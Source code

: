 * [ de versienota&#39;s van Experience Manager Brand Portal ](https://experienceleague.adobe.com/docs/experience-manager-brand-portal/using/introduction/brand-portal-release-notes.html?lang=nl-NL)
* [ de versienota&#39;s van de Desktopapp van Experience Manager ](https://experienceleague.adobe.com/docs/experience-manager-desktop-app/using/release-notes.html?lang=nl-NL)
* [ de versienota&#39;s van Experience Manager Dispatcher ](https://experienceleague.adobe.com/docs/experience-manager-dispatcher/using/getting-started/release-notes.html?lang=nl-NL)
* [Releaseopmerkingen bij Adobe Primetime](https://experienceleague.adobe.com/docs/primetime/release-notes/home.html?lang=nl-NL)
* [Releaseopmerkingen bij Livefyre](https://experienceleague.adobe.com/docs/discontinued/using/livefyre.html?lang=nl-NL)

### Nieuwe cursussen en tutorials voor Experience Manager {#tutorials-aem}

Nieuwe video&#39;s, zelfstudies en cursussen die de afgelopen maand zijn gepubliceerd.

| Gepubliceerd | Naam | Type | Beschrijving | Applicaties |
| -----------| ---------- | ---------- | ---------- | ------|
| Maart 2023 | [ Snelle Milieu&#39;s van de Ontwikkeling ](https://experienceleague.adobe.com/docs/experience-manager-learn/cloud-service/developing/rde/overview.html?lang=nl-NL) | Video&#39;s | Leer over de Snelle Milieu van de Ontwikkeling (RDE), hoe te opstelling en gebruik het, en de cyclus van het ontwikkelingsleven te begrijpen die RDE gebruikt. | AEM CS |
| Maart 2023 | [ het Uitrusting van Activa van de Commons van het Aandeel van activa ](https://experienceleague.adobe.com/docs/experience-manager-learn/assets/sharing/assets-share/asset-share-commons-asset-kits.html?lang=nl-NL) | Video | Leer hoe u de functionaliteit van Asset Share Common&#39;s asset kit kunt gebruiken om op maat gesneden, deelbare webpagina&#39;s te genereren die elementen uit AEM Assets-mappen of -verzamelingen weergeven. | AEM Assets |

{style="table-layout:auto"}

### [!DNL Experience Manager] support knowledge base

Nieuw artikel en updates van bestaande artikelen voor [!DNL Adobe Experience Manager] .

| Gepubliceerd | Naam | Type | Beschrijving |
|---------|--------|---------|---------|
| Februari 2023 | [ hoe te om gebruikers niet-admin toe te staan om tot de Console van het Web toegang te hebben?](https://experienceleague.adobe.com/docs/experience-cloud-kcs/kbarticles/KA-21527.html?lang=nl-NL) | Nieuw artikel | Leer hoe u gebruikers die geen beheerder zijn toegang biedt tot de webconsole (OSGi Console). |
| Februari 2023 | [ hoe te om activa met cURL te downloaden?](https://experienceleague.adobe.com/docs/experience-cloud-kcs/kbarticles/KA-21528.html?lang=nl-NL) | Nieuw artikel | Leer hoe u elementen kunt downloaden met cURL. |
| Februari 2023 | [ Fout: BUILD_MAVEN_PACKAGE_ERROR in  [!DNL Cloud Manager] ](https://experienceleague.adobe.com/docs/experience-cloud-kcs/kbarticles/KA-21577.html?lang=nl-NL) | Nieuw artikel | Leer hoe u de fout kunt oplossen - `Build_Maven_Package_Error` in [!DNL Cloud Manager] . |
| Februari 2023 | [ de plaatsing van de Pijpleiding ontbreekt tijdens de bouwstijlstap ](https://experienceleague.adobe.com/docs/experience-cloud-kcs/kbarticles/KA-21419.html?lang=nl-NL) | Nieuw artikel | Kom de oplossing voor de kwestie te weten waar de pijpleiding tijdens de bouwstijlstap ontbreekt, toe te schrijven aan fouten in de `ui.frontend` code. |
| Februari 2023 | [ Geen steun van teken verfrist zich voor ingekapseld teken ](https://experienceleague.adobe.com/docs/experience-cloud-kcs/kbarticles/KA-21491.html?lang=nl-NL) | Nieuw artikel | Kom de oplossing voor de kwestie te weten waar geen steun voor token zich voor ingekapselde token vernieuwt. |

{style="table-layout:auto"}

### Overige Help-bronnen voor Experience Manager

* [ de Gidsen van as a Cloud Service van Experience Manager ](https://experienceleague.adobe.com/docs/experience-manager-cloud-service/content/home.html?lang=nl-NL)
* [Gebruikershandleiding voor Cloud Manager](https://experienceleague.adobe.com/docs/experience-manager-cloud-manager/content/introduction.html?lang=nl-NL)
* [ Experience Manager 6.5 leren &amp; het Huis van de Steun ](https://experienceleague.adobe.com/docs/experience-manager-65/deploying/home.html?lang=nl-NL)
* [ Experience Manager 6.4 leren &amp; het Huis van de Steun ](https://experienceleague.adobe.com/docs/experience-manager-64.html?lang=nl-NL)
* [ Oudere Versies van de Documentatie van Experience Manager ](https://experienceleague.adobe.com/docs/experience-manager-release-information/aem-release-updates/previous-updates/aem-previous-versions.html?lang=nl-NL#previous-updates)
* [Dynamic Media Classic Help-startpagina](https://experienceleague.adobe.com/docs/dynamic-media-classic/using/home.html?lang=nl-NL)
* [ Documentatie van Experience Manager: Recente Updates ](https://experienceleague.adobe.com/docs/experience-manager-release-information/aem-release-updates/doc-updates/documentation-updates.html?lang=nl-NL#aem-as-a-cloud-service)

# # # # # # #

■ **Exercise prompt**
Set down each entry again, exactly as written.

■ **Exercise solution**
Source code

: * [ de versienota&#39;s van Experience Manager Brand Portal ](https://experienceleague.adobe.com/docs/experience-manager-brand-portal/using/introduction/brand-portal-release-notes.html?lang=nl-NL)
* [ de versienota&#39;s van de Desktopapp van Experience Manager ](https://experienceleague.adobe.com/docs/experience-manager-desktop-app/using/release-notes.html?lang=nl-NL)
* [ de versienota&#39;s van Experience Manager Dispatcher ](https://experienceleague.adobe.com/docs/experience-manager-dispatcher/using/getting-started/release-notes.html?lang=nl-NL)
* [Releaseopmerkingen bij Adobe Primetime](https://experienceleague.adobe.com/docs/primetime/release-notes/home.html?lang=nl-NL)
* [Releaseopmerkingen bij Livefyre](https://experienceleague.adobe.com/docs/discontinued/using/livefyre.html?lang=nl-NL)

### Nieuwe cursussen en tutorials voor Experience Manager {#tutorials-aem}

Nieuwe video&#39;s, zelfstudies en cursussen die de afgelopen maand zijn gepubliceerd.

| Gepubliceerd | Naam | Type | Beschrijving | Applicaties |
| -----------| ---------- | ---------- | ---------- | ------|
| Maart 2023 | [ Snelle Milieu&#39;s van de Ontwikkeling ](https://experienceleague.adobe.com/docs/experience-manager-learn/cloud-service/developing/rde/overview.html?lang=nl-NL) | Video&#39;s | Leer over de Snelle Milieu van de Ontwikkeling (RDE), hoe te opstelling en gebruik het, en de cyclus van het ontwikkelingsleven te begrijpen die RDE gebruikt. | AEM CS |
| Maart 2023 | [ het Uitrusting van Activa van de Commons van het Aandeel van activa ](https://experienceleague.adobe.com/docs/experience-manager-learn/assets/sharing/assets-share/asset-share-commons-asset-kits.html?lang=nl-NL) | Video | Leer hoe u de functionaliteit van Asset Share Common&#39;s asset kit kunt gebruiken om op maat gesneden, deelbare webpagina&#39;s te genereren die elementen uit AEM Assets-mappen of -verzamelingen weergeven. | AEM Assets |

{style="table-layout:auto"}

### [!DNL Experience Manager] support knowledge base

Nieuw artikel en updates van bestaande artikelen voor [!DNL Adobe Experience Manager] .

| Gepubliceerd | Naam | Type | Beschrijving |
|---------|--------|---------|---------|
| Februari 2023 | [ hoe te om gebruikers niet-admin toe te staan om tot de Console van het Web toegang te hebben?](https://experienceleague.adobe.com/docs/experience-cloud-kcs/kbarticles/KA-21527.html?lang=nl-NL) | Nieuw artikel | Leer hoe u gebruikers die geen beheerder zijn toegang biedt tot de webconsole (OSGi Console). |
| Februari 2023 | [ hoe te om activa met cURL te downloaden?](https://experienceleague.adobe.com/docs/experience-cloud-kcs/kbarticles/KA-21528.html?lang=nl-NL) | Nieuw artikel | Leer hoe u elementen kunt downloaden met cURL. |
| Februari 2023 | [ Fout: BUILD_MAVEN_PACKAGE_ERROR in  [!DNL Cloud Manager] ](https://experienceleague.adobe.com/docs/experience-cloud-kcs/kbarticles/KA-21577.html?lang=nl-NL) | Nieuw artikel | Leer hoe u de fout kunt oplossen - `Build_Maven_Package_Error` in [!DNL Cloud Manager] . |
| Februari 2023 | [ de plaatsing van de Pijpleiding ontbreekt tijdens de bouwstijlstap ](https://experienceleague.adobe.com/docs/experience-cloud-kcs/kbarticles/KA-21419.html?lang=nl-NL) | Nieuw artikel | Kom de oplossing voor de kwestie te weten waar de pijpleiding tijdens de bouwstijlstap ontbreekt, toe te schrijven aan fouten in de `ui.frontend` code. |
| Februari 2023 | [ Geen steun van teken verfrist zich voor ingekapseld teken ](https://experienceleague.adobe.com/docs/experience-cloud-kcs/kbarticles/KA-21491.html?lang=nl-NL) | Nieuw artikel | Kom de oplossing voor de kwestie te weten waar geen steun voor token zich voor ingekapselde token vernieuwt. |

{style="table-layout:auto"}

### Overige Help-bronnen voor Experience Manager

* [ de Gidsen van as a Cloud Service van Experience Manager ](https://experienceleague.adobe.com/docs/experience-manager-cloud-service/content/home.html?lang=nl-NL)
* [Gebruikershandleiding voor Cloud Manager](https://experienceleague.adobe.com/docs/experience-manager-cloud-manager/content/introduction.html?lang=nl-NL)
* [ Experience Manager 6.5 leren &amp; het Huis van de Steun ](https://experienceleague.adobe.com/docs/experience-manager-65/deploying/home.html?lang=nl-NL)
* [ Experience Manager 6.4 leren &amp; het Huis van de Steun ](https://experienceleague.adobe.com/docs/experience-manager-64.html?lang=nl-NL)
* [ Oudere Versies van de Documentatie van Experience Manager ](https://experienceleague.adobe.com/docs/experience-manager-release-information/aem-release-updates/previous-updates/aem-previous-versions.html?lang=nl-NL#previous-updates)
* [Dynamic Media Classic Help-startpagina](https://experienceleague.adobe.com/docs/dynamic-media-classic/using/home.html?lang=nl-NL)
* [ Documentatie van Experience Manager: Recente Updates ](https://experienceleague.adobe.com/docs/experience-manager-release-information/aem-release-updates/doc-updates/documentation-updates.html?lang=nl-NL#aem-as-a-cloud-service)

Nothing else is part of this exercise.